● **To do**: Only lines containing the string "hline" belong in the answer; copy all of them from the entries.

(Saved entries)
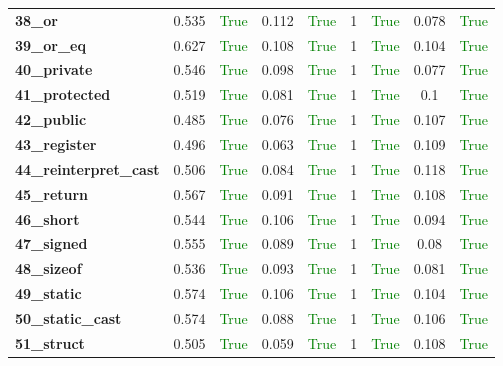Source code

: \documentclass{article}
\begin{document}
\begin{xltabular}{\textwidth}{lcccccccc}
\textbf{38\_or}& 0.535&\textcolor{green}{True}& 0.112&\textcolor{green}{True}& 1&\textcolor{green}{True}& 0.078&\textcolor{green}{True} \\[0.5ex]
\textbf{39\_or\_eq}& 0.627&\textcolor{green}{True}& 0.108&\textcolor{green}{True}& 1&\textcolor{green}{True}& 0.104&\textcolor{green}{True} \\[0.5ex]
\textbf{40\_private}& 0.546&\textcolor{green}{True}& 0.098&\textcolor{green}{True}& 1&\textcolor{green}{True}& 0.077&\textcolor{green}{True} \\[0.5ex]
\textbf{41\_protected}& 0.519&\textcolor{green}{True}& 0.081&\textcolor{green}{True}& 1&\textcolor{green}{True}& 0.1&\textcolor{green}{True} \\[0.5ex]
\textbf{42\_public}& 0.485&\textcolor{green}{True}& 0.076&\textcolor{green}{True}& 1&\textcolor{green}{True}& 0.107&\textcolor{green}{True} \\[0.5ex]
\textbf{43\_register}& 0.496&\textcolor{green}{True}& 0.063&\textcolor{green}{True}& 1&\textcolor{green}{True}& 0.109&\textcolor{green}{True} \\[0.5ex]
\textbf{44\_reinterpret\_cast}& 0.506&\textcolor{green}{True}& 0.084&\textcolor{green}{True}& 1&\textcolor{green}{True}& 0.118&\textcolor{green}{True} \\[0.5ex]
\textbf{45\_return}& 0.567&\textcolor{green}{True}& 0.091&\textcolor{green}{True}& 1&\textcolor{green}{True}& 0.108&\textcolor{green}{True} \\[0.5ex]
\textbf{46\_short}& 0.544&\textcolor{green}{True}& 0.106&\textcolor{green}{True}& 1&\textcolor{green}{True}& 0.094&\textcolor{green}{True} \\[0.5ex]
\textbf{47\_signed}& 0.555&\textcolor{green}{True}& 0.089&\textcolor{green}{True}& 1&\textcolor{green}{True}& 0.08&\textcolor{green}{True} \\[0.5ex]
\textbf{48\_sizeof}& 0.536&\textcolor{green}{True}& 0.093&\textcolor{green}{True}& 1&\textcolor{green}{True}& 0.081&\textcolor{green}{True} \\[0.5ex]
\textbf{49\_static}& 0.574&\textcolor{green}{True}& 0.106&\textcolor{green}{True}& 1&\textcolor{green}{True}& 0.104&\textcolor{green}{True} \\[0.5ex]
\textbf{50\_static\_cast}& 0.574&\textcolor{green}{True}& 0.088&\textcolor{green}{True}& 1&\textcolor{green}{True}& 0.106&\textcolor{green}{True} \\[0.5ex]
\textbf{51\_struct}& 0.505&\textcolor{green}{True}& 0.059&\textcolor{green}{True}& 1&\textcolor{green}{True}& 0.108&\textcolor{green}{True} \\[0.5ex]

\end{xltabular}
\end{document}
* * *
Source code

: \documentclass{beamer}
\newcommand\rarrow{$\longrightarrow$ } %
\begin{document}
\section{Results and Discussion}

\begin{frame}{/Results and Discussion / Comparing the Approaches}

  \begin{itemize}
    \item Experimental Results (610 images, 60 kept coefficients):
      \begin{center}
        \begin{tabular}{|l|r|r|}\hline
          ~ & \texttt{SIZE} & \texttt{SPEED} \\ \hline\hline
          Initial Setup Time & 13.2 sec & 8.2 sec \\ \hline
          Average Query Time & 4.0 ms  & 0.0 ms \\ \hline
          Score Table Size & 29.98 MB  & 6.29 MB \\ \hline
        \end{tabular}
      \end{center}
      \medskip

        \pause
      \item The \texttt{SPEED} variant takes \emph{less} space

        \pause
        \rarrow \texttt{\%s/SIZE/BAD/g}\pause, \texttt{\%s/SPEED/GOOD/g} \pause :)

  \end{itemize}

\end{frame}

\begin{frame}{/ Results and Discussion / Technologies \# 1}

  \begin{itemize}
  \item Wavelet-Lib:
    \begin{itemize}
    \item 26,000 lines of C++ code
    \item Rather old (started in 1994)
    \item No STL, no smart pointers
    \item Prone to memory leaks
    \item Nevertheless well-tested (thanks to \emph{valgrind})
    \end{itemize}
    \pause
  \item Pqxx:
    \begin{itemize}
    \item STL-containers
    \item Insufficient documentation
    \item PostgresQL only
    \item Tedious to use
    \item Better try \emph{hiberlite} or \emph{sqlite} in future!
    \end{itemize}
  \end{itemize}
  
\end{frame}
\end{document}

● **Answer section**:
        \begin{tabular}{|l|r|r|}\hline
          ~ & \texttt{SIZE} & \texttt{SPEED} \\ \hline\hline
          Initial Setup Time & 13.2 sec & 8.2 sec \\ \hline
          Average Query Time & 4.0 ms  & 0.0 ms \\ \hline
          Score Table Size & 29.98 MB  & 6.29 MB \\ \hline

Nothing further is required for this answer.